WORK ORDER.
Please print the listing that follows word for word, but skip any pictures it holds.

- Opening Delimiter -

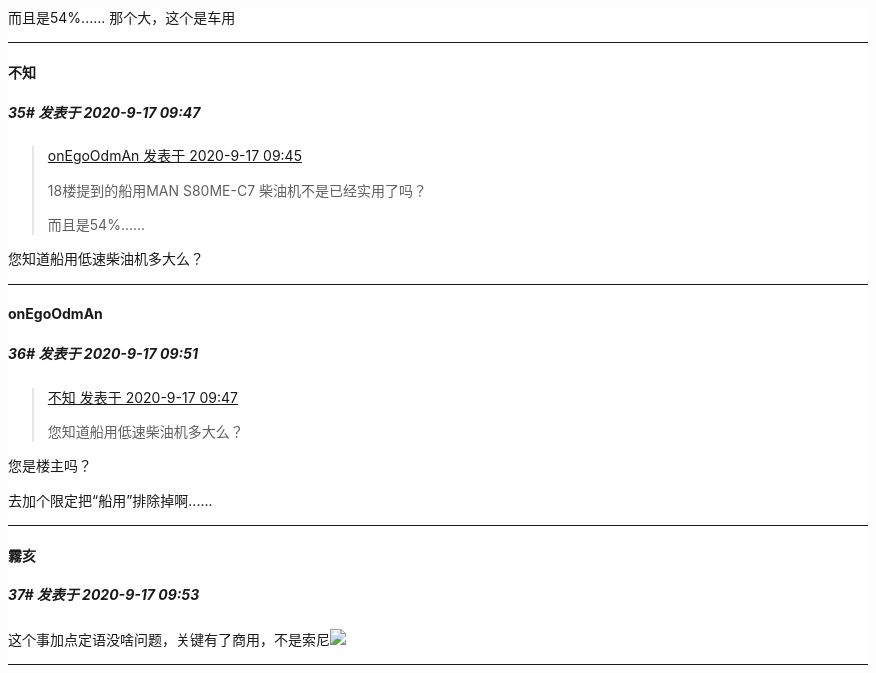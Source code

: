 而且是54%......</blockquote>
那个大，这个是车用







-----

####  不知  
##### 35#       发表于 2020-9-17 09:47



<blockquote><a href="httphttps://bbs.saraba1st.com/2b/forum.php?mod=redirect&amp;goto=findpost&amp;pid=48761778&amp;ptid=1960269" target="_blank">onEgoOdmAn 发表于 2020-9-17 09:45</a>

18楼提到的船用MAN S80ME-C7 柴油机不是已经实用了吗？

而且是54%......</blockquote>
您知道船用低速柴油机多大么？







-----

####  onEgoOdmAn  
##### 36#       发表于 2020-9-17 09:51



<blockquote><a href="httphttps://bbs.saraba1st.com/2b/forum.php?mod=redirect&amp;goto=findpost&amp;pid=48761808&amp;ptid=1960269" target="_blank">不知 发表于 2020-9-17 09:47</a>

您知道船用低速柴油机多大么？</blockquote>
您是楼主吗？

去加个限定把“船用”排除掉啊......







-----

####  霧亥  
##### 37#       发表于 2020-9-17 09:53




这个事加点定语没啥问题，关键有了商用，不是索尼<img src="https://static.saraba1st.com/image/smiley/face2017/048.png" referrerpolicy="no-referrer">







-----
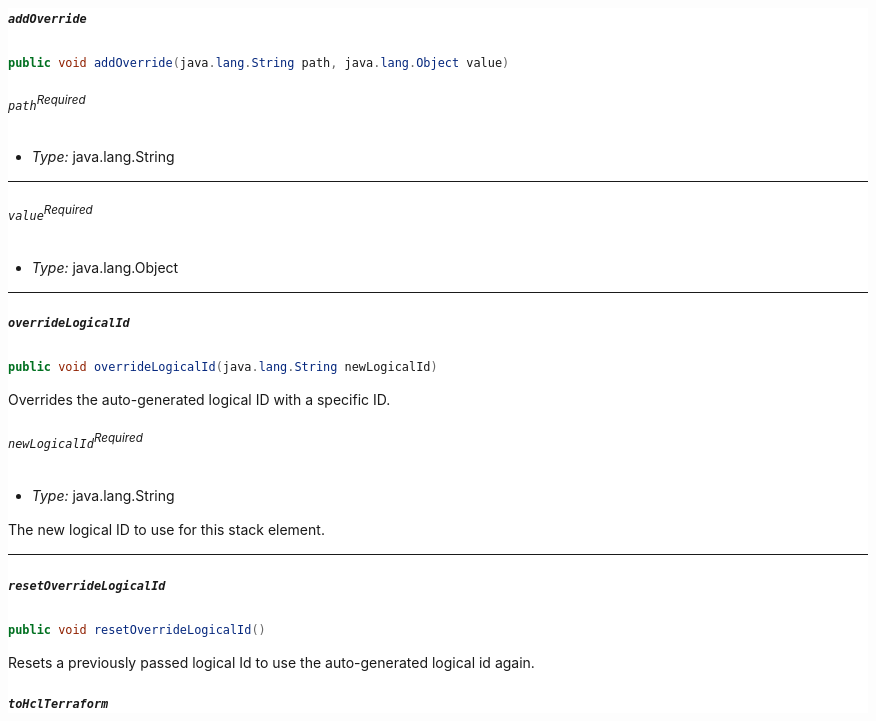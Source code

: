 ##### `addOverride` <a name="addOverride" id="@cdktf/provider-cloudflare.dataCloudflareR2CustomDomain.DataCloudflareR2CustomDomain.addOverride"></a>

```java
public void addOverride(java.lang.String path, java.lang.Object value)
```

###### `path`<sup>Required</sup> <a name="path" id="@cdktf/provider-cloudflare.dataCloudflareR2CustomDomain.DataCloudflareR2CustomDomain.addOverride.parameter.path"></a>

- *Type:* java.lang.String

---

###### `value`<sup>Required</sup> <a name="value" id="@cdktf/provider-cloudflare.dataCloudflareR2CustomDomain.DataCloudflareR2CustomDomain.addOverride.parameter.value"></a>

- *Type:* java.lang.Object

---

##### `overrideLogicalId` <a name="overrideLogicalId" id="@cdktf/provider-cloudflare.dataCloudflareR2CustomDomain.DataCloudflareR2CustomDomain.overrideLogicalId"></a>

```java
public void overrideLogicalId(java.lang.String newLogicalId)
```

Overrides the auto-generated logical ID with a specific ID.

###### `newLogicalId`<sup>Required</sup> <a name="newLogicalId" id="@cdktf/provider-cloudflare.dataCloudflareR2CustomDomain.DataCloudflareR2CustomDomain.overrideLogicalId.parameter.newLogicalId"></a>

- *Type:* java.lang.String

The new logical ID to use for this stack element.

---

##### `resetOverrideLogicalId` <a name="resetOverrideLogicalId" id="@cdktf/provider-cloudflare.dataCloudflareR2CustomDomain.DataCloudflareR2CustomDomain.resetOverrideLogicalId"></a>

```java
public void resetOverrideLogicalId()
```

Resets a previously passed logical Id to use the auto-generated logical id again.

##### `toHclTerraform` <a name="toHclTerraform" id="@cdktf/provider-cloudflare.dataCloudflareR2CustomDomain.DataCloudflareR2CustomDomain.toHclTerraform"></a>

- Closing Delimiter -

TASK RESPONSE.
Source code

: 而且是54%......</blockquote>
那个大，这个是车用







-----

####  不知  
##### 35#       发表于 2020-9-17 09:47



<blockquote><a href="httphttps://bbs.saraba1st.com/2b/forum.php?mod=redirect&amp;goto=findpost&amp;pid=48761778&amp;ptid=1960269" target="_blank">onEgoOdmAn 发表于 2020-9-17 09:45</a>

18楼提到的船用MAN S80ME-C7 柴油机不是已经实用了吗？

而且是54%......</blockquote>
您知道船用低速柴油机多大么？







-----

####  onEgoOdmAn  
##### 36#       发表于 2020-9-17 09:51



<blockquote><a href="httphttps://bbs.saraba1st.com/2b/forum.php?mod=redirect&amp;goto=findpost&amp;pid=48761808&amp;ptid=1960269" target="_blank">不知 发表于 2020-9-17 09:47</a>

您知道船用低速柴油机多大么？</blockquote>
您是楼主吗？

去加个限定把“船用”排除掉啊......







-----

####  霧亥  
##### 37#       发表于 2020-9-17 09:53




这个事加点定语没啥问题，关键有了商用，不是索尼<img src="https://static.saraba1st.com/image/smiley/face2017/048.png" referrerpolicy="no-referrer">







-----
Source code

: ##### `addOverride` <a name="addOverride" id="@cdktf/provider-cloudflare.dataCloudflareR2CustomDomain.DataCloudflareR2CustomDomain.addOverride"></a>

```java
public void addOverride(java.lang.String path, java.lang.Object value)
```

###### `path`<sup>Required</sup> <a name="path" id="@cdktf/provider-cloudflare.dataCloudflareR2CustomDomain.DataCloudflareR2CustomDomain.addOverride.parameter.path"></a>

- *Type:* java.lang.String

---

###### `value`<sup>Required</sup> <a name="value" id="@cdktf/provider-cloudflare.dataCloudflareR2CustomDomain.DataCloudflareR2CustomDomain.addOverride.parameter.value"></a>

- *Type:* java.lang.Object

---

##### `overrideLogicalId` <a name="overrideLogicalId" id="@cdktf/provider-cloudflare.dataCloudflareR2CustomDomain.DataCloudflareR2CustomDomain.overrideLogicalId"></a>

```java
public void overrideLogicalId(java.lang.String newLogicalId)
```

Overrides the auto-generated logical ID with a specific ID.

###### `newLogicalId`<sup>Required</sup> <a name="newLogicalId" id="@cdktf/provider-cloudflare.dataCloudflareR2CustomDomain.DataCloudflareR2CustomDomain.overrideLogicalId.parameter.newLogicalId"></a>

- *Type:* java.lang.String

The new logical ID to use for this stack element.

---

##### `resetOverrideLogicalId` <a name="resetOverrideLogicalId" id="@cdktf/provider-cloudflare.dataCloudflareR2CustomDomain.DataCloudflareR2CustomDomain.resetOverrideLogicalId"></a>

```java
public void resetOverrideLogicalId()
```

Resets a previously passed logical Id to use the auto-generated logical id again.

##### `toHclTerraform` <a name="toHclTerraform" id="@cdktf/provider-cloudflare.dataCloudflareR2CustomDomain.DataCloudflareR2CustomDomain.toHclTerraform"></a>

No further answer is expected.